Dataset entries
▬▬▬▬▬▬▬▬▬▬

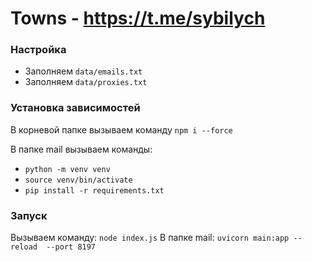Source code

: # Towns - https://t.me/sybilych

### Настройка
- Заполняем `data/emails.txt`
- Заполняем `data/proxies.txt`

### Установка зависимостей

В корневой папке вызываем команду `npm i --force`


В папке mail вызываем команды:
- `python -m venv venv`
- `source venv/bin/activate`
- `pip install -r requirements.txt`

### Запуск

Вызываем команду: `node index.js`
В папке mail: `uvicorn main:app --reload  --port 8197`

▬▬▬▬▬▬▬▬▬▬

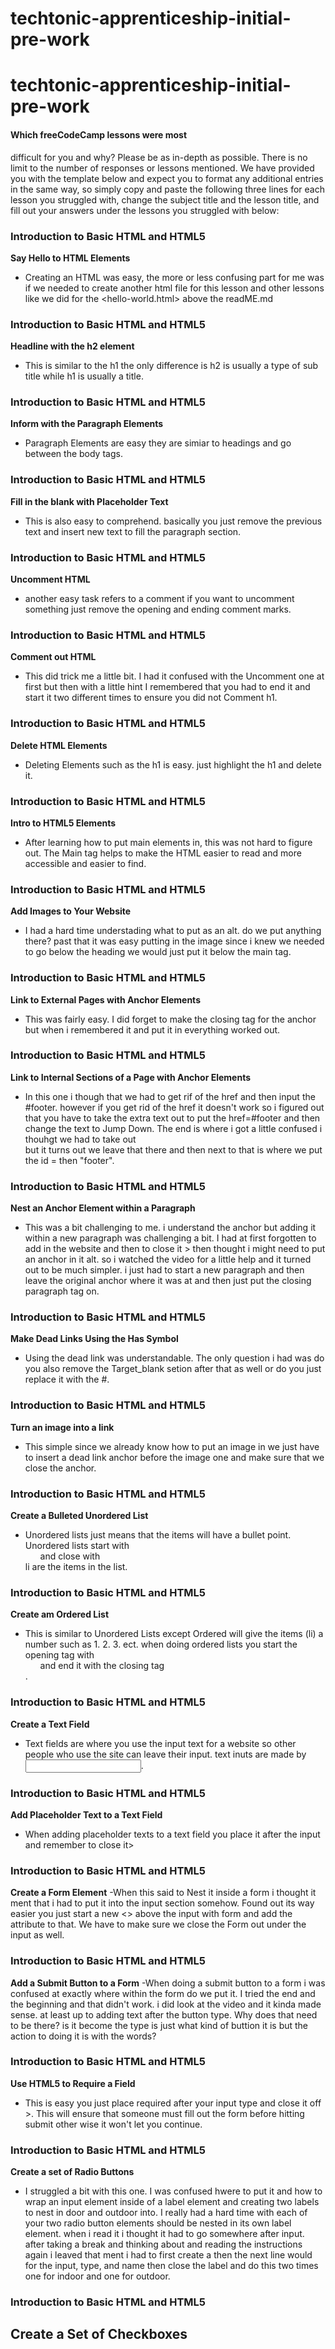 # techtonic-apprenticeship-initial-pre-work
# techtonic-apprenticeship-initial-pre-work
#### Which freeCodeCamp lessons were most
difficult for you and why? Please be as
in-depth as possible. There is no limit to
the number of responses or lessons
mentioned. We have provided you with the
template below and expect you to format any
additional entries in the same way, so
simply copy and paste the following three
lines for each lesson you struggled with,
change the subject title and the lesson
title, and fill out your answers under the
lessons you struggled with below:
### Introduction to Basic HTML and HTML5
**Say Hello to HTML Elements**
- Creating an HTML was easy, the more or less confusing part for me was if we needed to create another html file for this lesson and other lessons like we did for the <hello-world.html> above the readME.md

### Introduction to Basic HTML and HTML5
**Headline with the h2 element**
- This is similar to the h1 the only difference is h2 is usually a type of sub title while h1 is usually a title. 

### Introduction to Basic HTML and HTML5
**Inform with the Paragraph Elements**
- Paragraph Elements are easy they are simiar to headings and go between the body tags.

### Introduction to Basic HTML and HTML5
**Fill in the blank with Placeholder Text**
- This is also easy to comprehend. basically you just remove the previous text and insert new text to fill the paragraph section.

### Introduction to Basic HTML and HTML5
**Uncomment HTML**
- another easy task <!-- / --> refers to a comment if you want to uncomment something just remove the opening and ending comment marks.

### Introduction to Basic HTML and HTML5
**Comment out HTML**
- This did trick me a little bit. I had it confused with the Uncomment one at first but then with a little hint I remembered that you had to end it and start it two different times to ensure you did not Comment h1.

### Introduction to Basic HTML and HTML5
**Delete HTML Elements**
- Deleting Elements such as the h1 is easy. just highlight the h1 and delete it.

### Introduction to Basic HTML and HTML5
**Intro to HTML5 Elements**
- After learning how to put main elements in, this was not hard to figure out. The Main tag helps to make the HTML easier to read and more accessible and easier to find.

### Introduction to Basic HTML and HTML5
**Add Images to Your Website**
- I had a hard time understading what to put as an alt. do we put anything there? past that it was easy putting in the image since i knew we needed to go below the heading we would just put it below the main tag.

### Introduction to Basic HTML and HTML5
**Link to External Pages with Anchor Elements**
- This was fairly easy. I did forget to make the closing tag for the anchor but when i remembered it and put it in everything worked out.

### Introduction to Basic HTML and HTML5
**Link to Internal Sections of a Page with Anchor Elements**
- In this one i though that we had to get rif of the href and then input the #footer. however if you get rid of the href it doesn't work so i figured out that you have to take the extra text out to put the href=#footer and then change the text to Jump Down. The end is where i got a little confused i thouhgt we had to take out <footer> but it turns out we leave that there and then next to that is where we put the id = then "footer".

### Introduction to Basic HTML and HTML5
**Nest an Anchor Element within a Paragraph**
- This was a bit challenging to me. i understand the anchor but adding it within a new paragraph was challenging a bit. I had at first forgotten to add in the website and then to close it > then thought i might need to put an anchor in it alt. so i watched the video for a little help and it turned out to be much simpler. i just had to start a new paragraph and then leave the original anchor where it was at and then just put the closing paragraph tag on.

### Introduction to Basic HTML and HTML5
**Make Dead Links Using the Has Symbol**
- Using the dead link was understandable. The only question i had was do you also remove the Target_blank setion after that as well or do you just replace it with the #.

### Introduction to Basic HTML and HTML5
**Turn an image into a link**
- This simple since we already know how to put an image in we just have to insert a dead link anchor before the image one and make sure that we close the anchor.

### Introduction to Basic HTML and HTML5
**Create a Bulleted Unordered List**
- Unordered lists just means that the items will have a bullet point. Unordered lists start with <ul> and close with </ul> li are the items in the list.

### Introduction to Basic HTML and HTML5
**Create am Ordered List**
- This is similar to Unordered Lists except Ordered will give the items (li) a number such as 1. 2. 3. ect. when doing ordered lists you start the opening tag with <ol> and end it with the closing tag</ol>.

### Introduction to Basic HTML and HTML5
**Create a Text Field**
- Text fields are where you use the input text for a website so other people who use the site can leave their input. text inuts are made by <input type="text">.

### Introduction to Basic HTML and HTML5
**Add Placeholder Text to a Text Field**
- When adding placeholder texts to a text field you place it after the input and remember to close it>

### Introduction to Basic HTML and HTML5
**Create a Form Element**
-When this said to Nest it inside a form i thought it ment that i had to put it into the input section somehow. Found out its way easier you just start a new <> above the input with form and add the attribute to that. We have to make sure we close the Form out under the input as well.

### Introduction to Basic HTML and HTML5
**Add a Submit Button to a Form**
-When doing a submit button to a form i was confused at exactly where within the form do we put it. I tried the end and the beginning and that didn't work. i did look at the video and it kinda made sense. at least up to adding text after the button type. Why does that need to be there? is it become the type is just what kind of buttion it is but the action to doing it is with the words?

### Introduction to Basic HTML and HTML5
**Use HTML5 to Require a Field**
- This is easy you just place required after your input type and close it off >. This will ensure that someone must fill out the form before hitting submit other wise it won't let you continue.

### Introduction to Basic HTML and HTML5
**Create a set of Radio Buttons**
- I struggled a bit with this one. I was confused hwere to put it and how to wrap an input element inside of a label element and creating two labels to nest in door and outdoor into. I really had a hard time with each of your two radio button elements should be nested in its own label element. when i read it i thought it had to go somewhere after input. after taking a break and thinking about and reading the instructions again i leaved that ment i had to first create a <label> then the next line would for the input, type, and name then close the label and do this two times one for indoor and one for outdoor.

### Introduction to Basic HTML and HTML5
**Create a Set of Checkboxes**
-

▬▬▬▬▬▬▬▬▬▬

Brief
From the records above, reproduce exactly the lines from the one with "to HTML5 Elements**" to the one with "- This simple", both included, and no others.

Exercise output
**Intro to HTML5 Elements**
- After learning how to put main elements in, this was not hard to figure out. The Main tag helps to make the HTML easier to read and more accessible and easier to find.

### Introduction to Basic HTML and HTML5
**Add Images to Your Website**
- I had a hard time understading what to put as an alt. do we put anything there? past that it was easy putting in the image since i knew we needed to go below the heading we would just put it below the main tag.

### Introduction to Basic HTML and HTML5
**Link to External Pages with Anchor Elements**
- This was fairly easy. I did forget to make the closing tag for the anchor but when i remembered it and put it in everything worked out.

### Introduction to Basic HTML and HTML5
**Link to Internal Sections of a Page with Anchor Elements**
- In this one i though that we had to get rif of the href and then input the #footer. however if you get rid of the href it doesn't work so i figured out that you have to take the extra text out to put the href=#footer and then change the text to Jump Down. The end is where i got a little confused i thouhgt we had to take out <footer> but it turns out we leave that there and then next to that is where we put the id = then "footer".

### Introduction to Basic HTML and HTML5
**Nest an Anchor Element within a Paragraph**
- This was a bit challenging to me. i understand the anchor but adding it within a new paragraph was challenging a bit. I had at first forgotten to add in the website and then to close it > then thought i might need to put an anchor in it alt. so i watched the video for a little help and it turned out to be much simpler. i just had to start a new paragraph and then leave the original anchor where it was at and then just put the closing paragraph tag on.

### Introduction to Basic HTML and HTML5
**Make Dead Links Using the Has Symbol**
- Using the dead link was understandable. The only question i had was do you also remove the Target_blank setion after that as well or do you just replace it with the #.

### Introduction to Basic HTML and HTML5
**Turn an image into a link**
- This simple since we already know how to put an image in we just have to insert a dead link anchor before the image one and make sure that we close the anchor.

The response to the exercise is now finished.